Internet of Things — This strange term, the “Internet of Things,” is what will cement the connection between machines, people and business interactions in the modern era, Gartner said. With the advent of massively connected devices, businesses, governments and people now have access to more information about themselves and their surroundings than they can actually act on.
Gartner's prediction focuses on the opportunity to build applications and services that can use that information to create new engagement models for customers, employees and partners, and to foster a new set of business and marketing models that make the word "engagement" a truly valuable asset.
Here’s an interesting potential side effect from this “Internet of Things” phenomenon; by 2020, Gartner thinks consumer data collected from wearable devices will drive 5% of sales from the Global 1000 list of companies. The firm also believes the number of smartphone apps requesting to share consumer data will increase twofold by 2015, indicating a rise in the number of marketers or proprietors who seek access to customer profile data.
Wearable computing, or just “wearables,” is quickly moving into mainstream society, led by the growing, multibillion dollar health and fitness markets. Within five years, consumer wearables are [projected to become more sophisticated, capturing what the user sees, hears or even feels through biorhythmic responses.
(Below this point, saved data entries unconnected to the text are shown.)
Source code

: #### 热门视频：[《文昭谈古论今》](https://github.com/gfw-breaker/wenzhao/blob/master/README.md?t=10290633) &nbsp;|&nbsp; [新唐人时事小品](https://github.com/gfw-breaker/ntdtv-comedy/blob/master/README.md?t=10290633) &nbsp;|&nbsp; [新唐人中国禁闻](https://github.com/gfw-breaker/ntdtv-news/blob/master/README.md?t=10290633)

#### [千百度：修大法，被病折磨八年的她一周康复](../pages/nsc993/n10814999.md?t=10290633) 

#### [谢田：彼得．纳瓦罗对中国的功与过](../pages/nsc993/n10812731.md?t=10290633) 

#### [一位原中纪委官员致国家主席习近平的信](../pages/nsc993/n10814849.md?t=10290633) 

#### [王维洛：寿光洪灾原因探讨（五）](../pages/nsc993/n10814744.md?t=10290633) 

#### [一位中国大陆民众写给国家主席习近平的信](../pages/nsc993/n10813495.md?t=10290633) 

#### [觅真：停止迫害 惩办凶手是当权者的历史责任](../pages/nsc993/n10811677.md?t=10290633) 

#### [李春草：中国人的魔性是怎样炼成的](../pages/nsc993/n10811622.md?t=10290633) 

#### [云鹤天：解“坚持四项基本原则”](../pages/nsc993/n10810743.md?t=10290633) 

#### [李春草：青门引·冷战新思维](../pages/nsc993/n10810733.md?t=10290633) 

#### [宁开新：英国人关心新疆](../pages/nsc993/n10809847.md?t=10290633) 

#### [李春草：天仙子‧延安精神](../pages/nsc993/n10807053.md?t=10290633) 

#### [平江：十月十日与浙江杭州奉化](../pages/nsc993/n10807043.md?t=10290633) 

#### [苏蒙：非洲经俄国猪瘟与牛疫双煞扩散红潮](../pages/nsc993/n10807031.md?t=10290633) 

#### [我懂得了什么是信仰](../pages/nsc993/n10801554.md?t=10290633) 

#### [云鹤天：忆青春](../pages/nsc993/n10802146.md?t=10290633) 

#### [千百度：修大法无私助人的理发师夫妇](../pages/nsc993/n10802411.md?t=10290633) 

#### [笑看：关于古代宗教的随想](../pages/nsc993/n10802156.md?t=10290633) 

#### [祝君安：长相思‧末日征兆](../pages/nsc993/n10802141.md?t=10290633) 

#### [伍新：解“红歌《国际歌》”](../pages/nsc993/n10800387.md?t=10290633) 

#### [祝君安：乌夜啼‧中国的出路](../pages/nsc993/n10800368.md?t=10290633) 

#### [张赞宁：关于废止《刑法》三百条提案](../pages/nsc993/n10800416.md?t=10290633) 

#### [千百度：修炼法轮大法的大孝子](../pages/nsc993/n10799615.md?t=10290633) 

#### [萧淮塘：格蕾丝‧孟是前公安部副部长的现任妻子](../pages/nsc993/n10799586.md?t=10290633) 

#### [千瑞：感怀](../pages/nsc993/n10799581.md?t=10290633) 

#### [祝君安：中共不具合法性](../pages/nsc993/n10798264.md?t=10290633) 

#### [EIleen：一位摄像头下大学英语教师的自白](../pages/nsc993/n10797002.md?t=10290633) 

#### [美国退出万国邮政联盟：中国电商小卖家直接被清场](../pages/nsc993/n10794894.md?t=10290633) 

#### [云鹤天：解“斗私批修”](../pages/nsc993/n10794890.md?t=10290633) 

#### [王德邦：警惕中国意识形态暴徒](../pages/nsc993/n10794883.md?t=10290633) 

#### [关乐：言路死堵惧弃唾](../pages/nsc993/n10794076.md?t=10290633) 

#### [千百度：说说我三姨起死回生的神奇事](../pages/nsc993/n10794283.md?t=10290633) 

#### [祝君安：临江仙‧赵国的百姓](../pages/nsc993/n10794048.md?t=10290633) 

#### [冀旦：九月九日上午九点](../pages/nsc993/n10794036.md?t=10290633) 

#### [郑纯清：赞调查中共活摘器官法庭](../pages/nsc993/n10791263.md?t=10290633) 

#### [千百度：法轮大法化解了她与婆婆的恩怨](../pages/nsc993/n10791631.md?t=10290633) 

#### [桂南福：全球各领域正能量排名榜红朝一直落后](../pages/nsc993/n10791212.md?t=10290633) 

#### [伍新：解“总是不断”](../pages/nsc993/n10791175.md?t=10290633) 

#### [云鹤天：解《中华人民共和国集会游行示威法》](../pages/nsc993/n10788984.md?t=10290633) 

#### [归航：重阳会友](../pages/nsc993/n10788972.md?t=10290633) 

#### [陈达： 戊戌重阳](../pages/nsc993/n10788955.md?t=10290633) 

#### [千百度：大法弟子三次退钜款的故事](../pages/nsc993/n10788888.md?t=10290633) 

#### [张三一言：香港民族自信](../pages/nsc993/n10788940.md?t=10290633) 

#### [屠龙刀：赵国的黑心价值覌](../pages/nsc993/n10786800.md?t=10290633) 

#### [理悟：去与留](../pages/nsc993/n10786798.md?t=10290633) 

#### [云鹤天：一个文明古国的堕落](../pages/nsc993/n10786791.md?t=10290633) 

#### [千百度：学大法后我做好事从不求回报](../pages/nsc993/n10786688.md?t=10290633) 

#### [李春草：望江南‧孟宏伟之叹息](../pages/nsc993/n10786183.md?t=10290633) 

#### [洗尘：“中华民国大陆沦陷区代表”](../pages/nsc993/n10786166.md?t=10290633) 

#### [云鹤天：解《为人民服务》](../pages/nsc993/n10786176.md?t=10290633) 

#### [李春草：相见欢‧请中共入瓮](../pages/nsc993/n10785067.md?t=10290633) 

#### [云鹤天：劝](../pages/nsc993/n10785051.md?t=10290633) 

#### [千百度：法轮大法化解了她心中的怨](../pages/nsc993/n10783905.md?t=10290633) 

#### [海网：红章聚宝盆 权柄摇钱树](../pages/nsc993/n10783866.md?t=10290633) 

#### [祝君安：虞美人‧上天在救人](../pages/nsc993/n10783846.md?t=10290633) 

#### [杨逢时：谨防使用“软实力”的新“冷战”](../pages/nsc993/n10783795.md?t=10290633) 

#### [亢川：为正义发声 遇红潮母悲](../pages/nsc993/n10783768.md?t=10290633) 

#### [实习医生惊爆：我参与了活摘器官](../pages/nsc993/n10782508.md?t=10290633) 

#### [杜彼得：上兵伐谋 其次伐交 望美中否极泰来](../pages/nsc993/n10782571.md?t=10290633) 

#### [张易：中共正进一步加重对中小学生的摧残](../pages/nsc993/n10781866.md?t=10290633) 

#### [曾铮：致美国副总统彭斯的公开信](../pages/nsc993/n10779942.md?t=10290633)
[Think about trucking for a minute, in terms of monitoring drivers with health issues such as sleep apnea. You might very well find this kind of technology playing a role very soon in dealing with such issues – whether the industry likes it or not.]
Gartner added that the technical hurdles that have stalled the adoption of wearables (battery life, augmented reality, chip evolution and bandwidth) are quickly eroding; opening doors to creative minds determined to exploit this technology for commercial gain as evidenced by sizable investments in wearable technology from Samsung, Google, Apple and Microsoft.
In a word: Whoa. That’s a lot to digest in one sitting. How much of this IT future will really come to pass though? We won’t have long to find out I think.